Money woes, job loss and business closures are fueling another battle as people cope with the threat of illness from the coronavirus. In a note to clients last Sunday, Jan Hatzius, the chief economist at Goldman Sachs, says the firm predicts zero US economic growth in the first two quarters of 2020, reports CNBC.
“We expect US economic activity to contract sharply in the remainder of March and throughout April as virus fears lead consumers and businesses to continue to cut back on spending such as travel, entertainment, and restaurant meals.”
By the second quarter, Goldman projects a 24% decline in gross domestic product, with an uptick of 12% in the third quarter – on the heels of 9% unemployment.
JP Morgan analysts expect to see a 14% plunge in GDP in the next three months.
Reports Russell Berman for The Atlantic,
“Under the Goldman Sachs estimate, the jobs gone would total 14 million. By comparison, a rough total of about 8.7 million jobs disappeared in the Great Recession a decade ago, but those losses were spread out over years. This would occur in a single springtime.”
And unlike the labor force participation rate, unemployment figures do not factor in people who will have stopped looking for work – namely those workers who are at risk of having their entire industry disrupted or decimated, from travel to hospitality to in-person performances and venues.
The seismic jolt to the economy, sparked by city and statewide lockdowns and stay-at-home orders, is expected to reverberate. Mark Zandi, the chief economist at Moody’s Analytics who claims that 18% of the US labor force is at risk, says the American economy will be rocked by three massive waves.
“The first is occurring now, as businesses close and the economy grinds to a halt. Next will be the job losses.
‘The third wave will hit when people realize they are worth so much less, particularly the Boomers, who are focused on their retirement,’ Zandi told me. ‘When they realize their nest egg has evaporated, they’ll go into panic mode and cut back on spending, and that further exacerbates the problem.’”

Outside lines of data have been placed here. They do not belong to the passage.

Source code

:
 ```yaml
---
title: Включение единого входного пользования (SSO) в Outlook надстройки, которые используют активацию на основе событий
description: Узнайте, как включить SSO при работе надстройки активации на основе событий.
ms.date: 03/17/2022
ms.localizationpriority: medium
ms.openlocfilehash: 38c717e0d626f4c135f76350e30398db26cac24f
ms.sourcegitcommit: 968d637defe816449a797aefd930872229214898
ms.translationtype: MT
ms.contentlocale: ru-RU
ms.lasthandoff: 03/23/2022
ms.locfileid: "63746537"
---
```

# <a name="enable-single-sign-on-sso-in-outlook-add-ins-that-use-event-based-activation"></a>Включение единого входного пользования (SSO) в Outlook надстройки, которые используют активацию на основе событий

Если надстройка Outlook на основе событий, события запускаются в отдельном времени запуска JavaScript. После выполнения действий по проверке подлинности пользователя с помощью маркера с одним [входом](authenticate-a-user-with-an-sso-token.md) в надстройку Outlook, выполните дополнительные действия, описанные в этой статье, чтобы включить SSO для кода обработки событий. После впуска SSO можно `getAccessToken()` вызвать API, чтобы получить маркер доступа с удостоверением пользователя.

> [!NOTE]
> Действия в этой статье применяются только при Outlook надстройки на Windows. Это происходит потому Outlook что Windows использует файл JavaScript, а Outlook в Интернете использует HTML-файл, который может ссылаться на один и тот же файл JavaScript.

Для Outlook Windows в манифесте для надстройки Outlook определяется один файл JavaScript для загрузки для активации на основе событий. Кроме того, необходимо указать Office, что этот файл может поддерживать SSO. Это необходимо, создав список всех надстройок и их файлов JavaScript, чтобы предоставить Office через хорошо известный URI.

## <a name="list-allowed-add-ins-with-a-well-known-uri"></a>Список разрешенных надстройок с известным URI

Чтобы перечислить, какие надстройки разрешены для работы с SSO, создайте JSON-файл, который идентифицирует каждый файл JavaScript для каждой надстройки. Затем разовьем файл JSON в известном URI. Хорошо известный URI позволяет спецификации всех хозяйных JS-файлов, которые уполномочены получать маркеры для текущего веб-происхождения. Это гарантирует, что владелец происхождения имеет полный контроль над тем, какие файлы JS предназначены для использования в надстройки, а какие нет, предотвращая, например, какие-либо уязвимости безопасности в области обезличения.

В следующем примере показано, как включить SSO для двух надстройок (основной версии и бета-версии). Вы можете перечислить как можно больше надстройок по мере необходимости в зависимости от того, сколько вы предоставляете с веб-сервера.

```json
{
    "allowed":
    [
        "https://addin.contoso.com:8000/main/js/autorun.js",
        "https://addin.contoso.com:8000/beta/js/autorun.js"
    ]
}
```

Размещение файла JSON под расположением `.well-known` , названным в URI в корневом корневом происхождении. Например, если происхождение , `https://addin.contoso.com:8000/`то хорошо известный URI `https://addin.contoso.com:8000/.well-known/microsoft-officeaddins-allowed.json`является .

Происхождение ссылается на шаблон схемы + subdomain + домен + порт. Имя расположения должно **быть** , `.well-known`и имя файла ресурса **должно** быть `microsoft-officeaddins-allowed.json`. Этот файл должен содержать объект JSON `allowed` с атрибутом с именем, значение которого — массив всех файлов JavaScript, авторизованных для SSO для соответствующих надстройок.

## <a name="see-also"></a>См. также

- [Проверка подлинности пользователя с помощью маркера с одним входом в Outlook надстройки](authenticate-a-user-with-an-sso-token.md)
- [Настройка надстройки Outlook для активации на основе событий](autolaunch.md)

In an article published by The Inquirer, cardiologist David J. Goldberg joins other healthcare professionals who are calling upon the government to act quickly by repurposing hotels and empty parking lots to help fill a shortage of hospital beds as the outbreak continues.
“With any great threat to the status quo, there is a certain cognitive dissonance that makes it difficult to comprehend the magnitude of the impending calamity. The novel coronavirus is no exception.
While we are all vaguely aware of the potential challenge brought by the combination of a rapidly expanding disease prevalence, plus the coming shortage of intensive care beds, it is still hard to fathom exactly what that means.”
On January 27th, there were roughly 2,800 confirmed cases of coronavirus around the world. In the span of nearly two months, the number of confirmed cases has jumped more than a hundredfold, with the tally of reported cases worldwide now topping 300,000, according to data compiled by Johns Hopkins.
Absent any proven drug treatment for patients who have contracted the virus, scientists are working at breakneck speed to find a cure.
At a news conference on Saturday, President Trump characterized the virus as “a violent spread” afflicting 148 countries. The Trump administration now says it’s close to approving an economic rescue package and also affirms that the government is working with a number of major corporations to step up support for healthcare workers who need masks, gloves, ventilators and other life-saving equipment to fight the outbreak. Critics note, however, that Trump has yet to invoke the Defense Production Act that in order to push automakers, clothing companies and other manufacturers to produce medical supplies.
While Covid-19 is highly contagious, a study published by China shows that out of 44,672 coronavirus cases confirmed in the country by mid February, 81% showed mild symptoms.